Maybe it's time to drag K&R out of storage.
Admin
So C++ uses 0 instead and deprecates NULL. 0 can be assigned to or compared with any pointer type without type casting first. It's not ridiculous, it's an improvement on the confusion that C implementations had.
Admin
It's more than that though; it's that C++ doesn't allow implicit pointer conversions between unrelated types. In C, you can say char* c = (void*)0; (and thus = NULL), but in C++ you can't.
Defining NULL as (void*)0 would have required C++ to make it so that compilers recognize the literal null pointer "(void*)0" and allowed conversions between that type. Stroustrup/the standards committee decided that this was undesirable, so defined NULL to be just 0.
This is the real reason, rather than inconsistency between what NULL was in C implementations.

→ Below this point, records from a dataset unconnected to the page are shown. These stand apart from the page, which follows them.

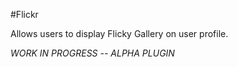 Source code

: #Flickr

Allows users to display Flicky Gallery on user profile.

*WORK IN PROGRESS -- ALPHA PLUGIN* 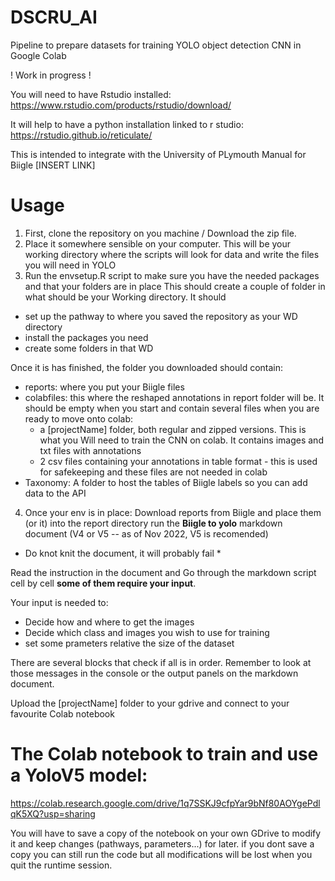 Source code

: # DSCRU_AI
Pipeline to prepare datasets for training YOLO object detection CNN in Google Colab

! Work in progress !

You will need to have Rstudio installed: https://www.rstudio.com/products/rstudio/download/

It will help to have a python installation linked to r studio: https://rstudio.github.io/reticulate/

This is intended to integrate with the University of PLymouth Manual for Biigle [INSERT LINK] 

 # Usage
 1) First, clone the repository on you machine / Download the zip file. 
 2) Place it somewhere sensible on your computer. This will be your working directory where the scripts will look for data and write the files you will need in YOLO
 3) Run the envsetup.R script to make sure you have the needed packages and that your folders are in place
This should create a couple of folder in what should be your Working directory. 
It should 
- set up the pathway to where you saved the repository as your WD directory
- install the packages you need
- create some folders in that WD

Once it is has finished, the folder you downloaded should contain: 

 - reports: where you put your Biigle files
 - colabfiles: this where the reshaped annotations in report folder will be. It should be empty when you start and contain several files when you are ready to move onto colab: 
    - a [projectName] folder, both regular and zipped versions. This is what you Will need to train the CNN on colab. It contains images and txt files with annotations
    - 2 csv files containing your annotations in table format - this is used for safekeeping and these files are not needed in colab
 - Taxonomy: A folder to host the tables of Biigle labels so you can add data to the API
   
   
 4) Once your env is in place: Download reports from Biigle  and place them (or it) into the report directory
  run the **Biigle to yolo** markdown document (V4 or V5 -- as of Nov 2022, V5 is recomended) 

* Do knot knit the document, it will probably fail *

Read the instruction in the document and Go through the markdown script cell by cell **some of them require your input**. 

Your input is needed to:
 - Decide how and where to get the images 
 - Decide which class and images you wish to use for  training
 - set some prameters relative the size of the dataset

There are several blocks that check if all is in order. Remember to look at those messages in the console or the output panels on the markdown document. 
 
Upload the [projectName] folder to your gdrive and connect to your favourite Colab notebook

# The Colab notebook to train and use a YoloV5 model: 
https://colab.research.google.com/drive/1q7SSKJ9cfpYar9bNf80AOYgePdlqK5XQ?usp=sharing 

You will have to save a copy of the notebook on your own GDrive to modify it and keep changes (pathways, parameters...) for later. if you dont save a copy you can still run the code but all modifications will be lost when you quit the runtime session.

(Finally, NULL isn't officially deprecated either. It may be with C++0x which introduces the nullptr keyword though, who knows.)
Admin
Admin
You're absolutely right, I didn't realize that it would have to check "buffer" several times to find the end. The standard libraries may not meet the requirements. In my defence, I just don't use strings that often. It comes up once (maybe twice) a year. That's usually for a unit test diagnostic. I don't think I've used a string all year. :D
As for what the compiler does, that's why there's the "View ASM" option. Sometimes the compiler does some really stupid things, and you have to go check on it.
Admin
I'll preface this with something that says I may know what I'm talking about: I was an electrical and computer engineering major in college, and I specialized in embedded systems. I've worked (as a job) on embedded systems for several years. On the vast majority of the "really small" embedded systems that we seem to be assuming this is (and I hope it is - otherwise it's inexcusable), code memory and data memory are seperate address spaces, so there's no danger of a code execution exploit with a buffer overflow. Also, most of these devices have a hardware stack that is only a few levels deep, so the buffer isn't allocated on the stack at all! The compiler just figures out what pieces of memory are guaranteed to not be use when in that particular section of code and allows the buffer to occupy one of them. As for using a language other than C, usually your choice is assembler (and it's not nearly as pretty as x86) and C. The only truly small embedded systems I know of that use C++ actually interpret the C++, not compile it... And of course you've got your really terrible BASIC variants from some manufacturers, but those are geared towards hobbyists and no one in their right mind would use them.
Admin
The most common implementations I've run across do not put in the final terminator if the size is exceeded. Portable code should always put in the terminator ("buf[SIZE-1] = 0")
Always, beware of the return value from snprintf! In case of overflow, it returns the number of characters that it would have appended if it could have. Not the number of characters that were actually written. Do not use the return value as an index into the end of the string without first testing it for overflow!